Un boato improvviso mi strappa dal sonno. Non so cosa mi abbia svegliato, ma il pavimento sotto di me vibra, e un rumore sordo, come di metallo che si piega, attraversa la stanza. Scatto in piedi, il cuore che martella nel petto, e corro alla porta.

La apro di colpo e mi affaccio nel corridoio. L’aria è densa di un odore acre, come di fumo o bruciato, e le luci intermittenti creano ombre lungo le pareti.

«Lilia!» urlo, ma la mia voce si perde nel rumore crescente. Una sirena inizia a ululare, un suono che mi paralizza. Non è un semplice allarme: è un richiamo alla sopravvivenza.

Le porte delle stanze lungo il corridoio si aprono e altri iniziano a uscire. Mutanti, Velati, creature che non riesco nemmeno a identificare. Si muovono in massa, diretti verso l’estremità opposta della struttura. Sento qualcuno gridare istruzioni, ma non riesco a distinguere le parole.

Poi la vedo. Lilia esce dalla sua stanza con lo sguardo allarmato.

«Emanuele!» Corre verso di me, e quando ci raggiungiamo, la stringo per un istante.

«Stai bene?» chiedo, il respiro corto.

«Che diavolo sta succedendo?» domanda lei, mentre una scossa più forte ci fa barcollare entrambi.

Prima che possa rispondere, una figura si avvicina. È Yaku, ancora con la fasciatura sul polso. Mi guarda con disprezzo, ma non si rivolge a me.

«Non c’è tempo per parlare. Dobbiamo andare ai sottomarini di emergenza.»

Lilia lo fissa per un attimo, sorpresa, poi annuisce. «Dove?»

Yaku si limita a fare un cenno. «Seguitemi.» Non c’è traccia di esitazione nella sua voce.

Ci muoviamo in fretta lungo il corridoio, cercando di evitare gli altri. Le vibrazioni aumentano, e sento un rumore cupo sopra di noi. Un’altra esplosione, più vicina, scuote la struttura. Sta succedendo qualcosa di assurdo e la mia mente fatica a considerarlo davvero reale.

«Che cos’è?» Lilia tiene il passo al mio fianco. «Chi sta attaccando?»

Non ho una risposta, ma la voce che mi arriva da dietro è fin troppo familiare.

«Non ti preoccupare, tesoro. Non è la fine del mondo. Ancora.»

Mi volto di scatto. Hermes ci segue con il suo solito sorriso, fuori luogo come sempre.

«Che ci fai qui?» ringhio.

«Cosa credi? Sono venuto a salvarvi.» Alza le spalle e accelera il passo, superandoci. «O almeno, a godermi lo spettacolo.»

Yaku lo fulmina con lo sguardo. «Zitto e cammina.»

Hermes ridacchia, ma non dice altro.

Arriviamo a una stanza più grande, dove una serie di piccoli sottomarini di emergenza è allineata a filo d’acqua. Le luci rosse intermittenti illuminano appena l’ambiente foderato di metallo. Ci sono almeno una cinquantina di persone in preda al panico. I posti sono limitati e non sono certo che basteranno per tutti.

E poi la vedo: Savannah. È appoggiata a una parete, le braccia incrociate e lo sguardo che brilla di una luce violacea. Non sembra preoccupata. Quando ci nota, si avvicina con un passo lento, quasi teatrale.

«Finalmente. Pensavo che non sareste mai arrivati.» La sua voce è sarcastica, ma il tono non nasconde una certa urgenza.

Hermes le sorride. «Savannah, tesoro. Come sempre, la regina del dramma.»

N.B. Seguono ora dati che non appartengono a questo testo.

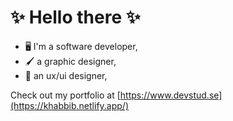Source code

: # ✨ Hello there ✨

- 🖥️ I'm a software developer,
- 🖌️ a graphic designer,
- 📏 an ux/ui designer,

Check out my portfolio at [https://www.devstud.se](https://khabbib.netlify.app/)

<!---
itssharlee/itssharlee is a ✨ special ✨ repository because its `README.md` (this file) appears on your GitHub profile.
You can click the Preview link to take a look at your changes.
--->
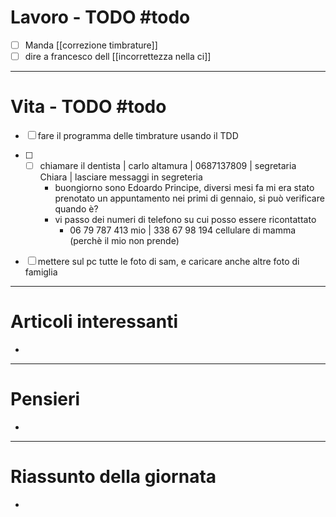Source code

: # Lavoro - TODO #todo 
- [ ]  Manda [[correzione timbrature]]
- [ ] dire a francesco dell [[incorrettezza nella ci]]

---

# Vita - TODO #todo 
- [ ] fare il programma delle timbrature usando il TDD
- [ ] - [ ] chiamare il dentista | carlo altamura | 0687137809 | segretaria Chiara | lasciare messaggi in segreteria
    - buongiorno sono Edoardo Principe, diversi mesi fa mi era stato prenotato un appuntamento nei primi di gennaio, si può verificare quando è? 
    - vi passo dei numeri di telefono su cui posso essere ricontattato
        - 06 79 787 413 mio | 338 67 98 194 cellulare di mamma (perchè il mio non prende)
- [ ] mettere sul pc tutte le foto di sam, e caricare anche altre foto di famiglia


---

# Articoli interessanti
- 

---

# Pensieri
- 

---

# Riassunto della giornata
- 
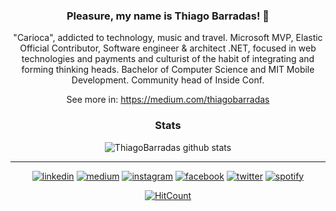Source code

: <div align="center">

### Pleasure, my name is Thiago Barradas! 👋 

"Carioca", addicted to technology, music and travel. Microsoft MVP, Elastic Official Contributor, Software engineer & architect .NET, focused in web technologies and payments and culturist of the habit of integrating and forming thinking heads. Bachelor of Computer Science and MIT Mobile Development. Community head of Inside Conf.

See more in: https://medium.com/thiagobarradas

### Stats

![ThiagoBarradas github stats](https://github-readme-stats.vercel.app/api?username=ThiagoBarradas&show_icons=true&title_color=fff&icon_color=79ff97&text_color=9f9f9f&bg_color=151515)



<hr>

<p align="center">
  <a href="https://www.linkedin.com/in/thiagobarradas"><img src="https://img.icons8.com/color/48/000000/linkedin.png" alt="linkedin"/></a>
  <a href="https://medium.com/thiagobarradas"><img src="https://img.icons8.com/color/48/000000/medium-logo.png" alt="medium"/></a>
  <a href="https://www.instagram.com/_thiagobarradas"><img src="https://img.icons8.com/color/48/000000/instagram-new.png" alt="instagram"/></a>
  <a href="https://www.facebook.com/thbarradas"><img src="https://img.icons8.com/color/48/000000/facebook.png" alt="facebook"/></a>
  <a href="https://twitter.com/_thiagobarradas"><img src="https://img.icons8.com/color/48/000000/twitter-squared.png" alt="twitter"/></a>
  <a href="https://open.spotify.com/user/thiagobarradas"><img src="https://img.icons8.com/color/48/000000/spotify--v1.png" alt="spotify"/></a>
</p>

[![HitCount](http://hits.dwyl.com/thiagobarradas/thiagobarradas.svg)](http://hits.dwyl.com/thiagobarradas/thiagobarradas)

<!--
**ThiagoBarradas/thiagobarradas** is a ✨ _special_ ✨ repository because its `README.md` (this file) appears on your GitHub profile.

Here are some ideas to get you started:

- 🔭 I’m currently working on ...
- 🌱 I’m currently learning ...
- 👯 I’m looking to collaborate on ...
- 🤔 I’m looking for help with ...
- 💬 Ask me about ...
- 📫 How to reach me: ...
- 😄 Pronouns: ...
- ⚡ Fun fact: ...


https://en.gravatar.com/avatar/4019d251fd2dd0773c8d0b50f3db2729?s=400

https://medium.com/thiagobarradas 
https://github.com/ThiagoBarradas 
https://www.linkedin.com/in/thiagobarradas/
https://twitter.com/_thiagobarradas 
https://www.facebook.com/thbarradas 
https://www.instagram.com/_thiagobarradas/

-->
</div>
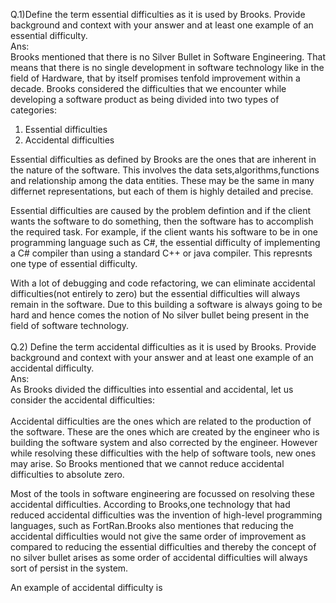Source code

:Q.1)Define the term essential difficulties as it is used by Brooks. Provide background and context with your answer and at least one example of an essential difficulty. <br>
Ans:<br>
    Brooks  mentioned that there is no Silver Bullet in Software Engineering. That means that there is no single development in software technology like in the field of Hardware, that by itself promises tenfold improvement within a decade.
     Brooks considered the difficulties that we encounter while developing a software product as being divided into two types of categories:<br>
 1. Essential difficulties  <br>
 2. Accidental difficulties <br>
  
 Essential difficulties as defined by Brooks are the ones that are inherent in the nature of the software. This involves the data sets,algorithms,functions and relationship among the data entities. These may be the same in many differnet representations, but each of them is highly detailed and precise. <br>
 
   Essential difficulties are caused by the problem defintion and if the client wants the software to do something, then the software has to accomplish the required task. For example, if the client wants his software to be in one programming language such as C#, the essential difficulty of implementing a C# compiler than using a standard C++ or java compiler. This represnts one type of essential difficulty.<br>
   
   With a lot of debugging and code refactoring, we can eliminate accidental difficulties(not entirely to zero) but the essential difficulties will always remain in the software. Due to this building a software is always going to be hard and hence comes the notion of No silver bullet being present in the field of software technology.<br>
<br>
Q.2) Define the term accidental difficulties as it is used by Brooks. Provide background and context with your answer and at least one example of an accidental difficulty.<br>
Ans:<br>
   As Brooks divided the difficulties into essential and accidental, let us consider the accidental difficulties:<br>  
   Accidental difficulties are the ones which are related to the production of the software. These are the ones which are created by the engineer who is building the software system and also corrected by the engineer. However while resolving these difficulties with the help of software tools, new ones may arise. So Brooks mentioned that we cannot reduce accidental difficulties to absolute zero.<br>
    
  Most of the tools in software engineering are focussed on resolving these accidental difficulties. According  to Brooks,one technology that had reduced accidental difficulties was the invention of high-level programming languages, such as FortRan.Brooks  also mentiones that reducing the accidental difficulties would not give the same order of improvement as compared to reducing the essential difficulties and thereby the concept of no silver bullet arises as some order of accidental difficulties will always sort of persist in the system.<br>
  
  An example of accidental difficulty is
    
    
    
 
 
  
    
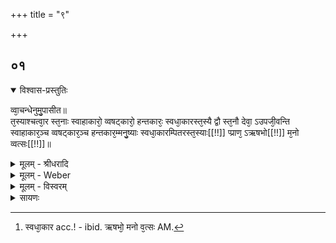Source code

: +++
title = "९"

+++


## ०१


<details open><summary>विश्वास-प्रस्तुतिः</summary>

व्वा᳘चन्धेनुमु᳘पासीत॥  
त᳘स्याश्चत्वा᳘र स्त᳘नाः स्वाहाकारो᳘ व्वषट्कारो᳘ हन्तकारः᳘ स्वधा᳘कारस्त᳘स्यै द्वौ स्त᳘नौ देवा᳘ ऽउपजी᳘वन्ति स्वाहाकार᳘ञ्च व्वषट्कार᳘ञ्च हन्तकार᳘म्मनु᳘ष्याः स्वधा᳘कारम्पितरस्त᳘स्याः[[!!]] प्प्राण᳘ ऽऋषभो[[!!]] म᳘नो व्वत्सः[[!!]]॥
</details>

<details><summary>मूलम् - श्रीधरादि</summary>

व्वा᳘चन्धेनुमु᳘पासीत॥  
त᳘स्याश्चत्वा᳘र स्त᳘नाः स्वाहाकारो᳘ व्वषट्कारो᳘ हन्तकारः᳘ स्वधा᳘कारस्त᳘स्यै द्वौ स्त᳘नौ देवा᳘ ऽउपजी᳘वन्ति स्वाहाकार᳘ञ्च व्वषट्कार᳘ञ्च हन्तकार᳘म्मनु᳘ष्याः स्वधा᳘कारम्पितरस्त᳘स्याः[[!!]] प्प्राण᳘ ऽऋषभो[[!!]] म᳘नो व्वत्सः[[!!]]॥
</details>

<details><summary>मूलम् - Weber</summary>

वा᳘चं धेनुमु᳘पासीत॥  
त᳘स्याश्चत्वा᳘र स्त᳘नाः स्वाहाकारो᳘ वषट्कारो᳘ हन्तकारः᳘ स्वधा᳘कारस्त᳘स्यै द्वौ स्त᳘नौ देवा᳘ उपजी᳘वन्ति स्वाहाकारं᳘ च वषट्कारं᳘ च हन्तकार᳘म् मनुॗष्याः स्वधा᳘कारम् पित᳘रस्त᳘स्याः प्राण᳘ ऋषभो᳘ म᳘नो वत्सः᳟ [^wbr_1] ॥  

[^wbr_1]: स्वधा᳘कार acc.! - ibid. ऋषभो᳘ मनो व᳘त्सः AM.
</details>

<details><summary>मूलम् - विस्वरम्</summary>


</details>

<details><summary>सायणः</summary>

…
</details>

Lei lo ignora, fissandomi con i suoi occhi violacei. «Allora, chi di voi sa pilotare uno di quei cosi?»

Savannah si avvicina, zoppicando. Una macchia di sangue scuro si allarga sulla fasciatura che le avvolge il fianco sinistro, e il suo viso pallido ha un’espressione che oscilla tra il dolore e la sfida.

«Allora, geniali eroi...» dice, facendo una smorfia mentre si appoggia al bordo di un sottomarino. «Qualcuno di voi sa come si guidano queste cose?»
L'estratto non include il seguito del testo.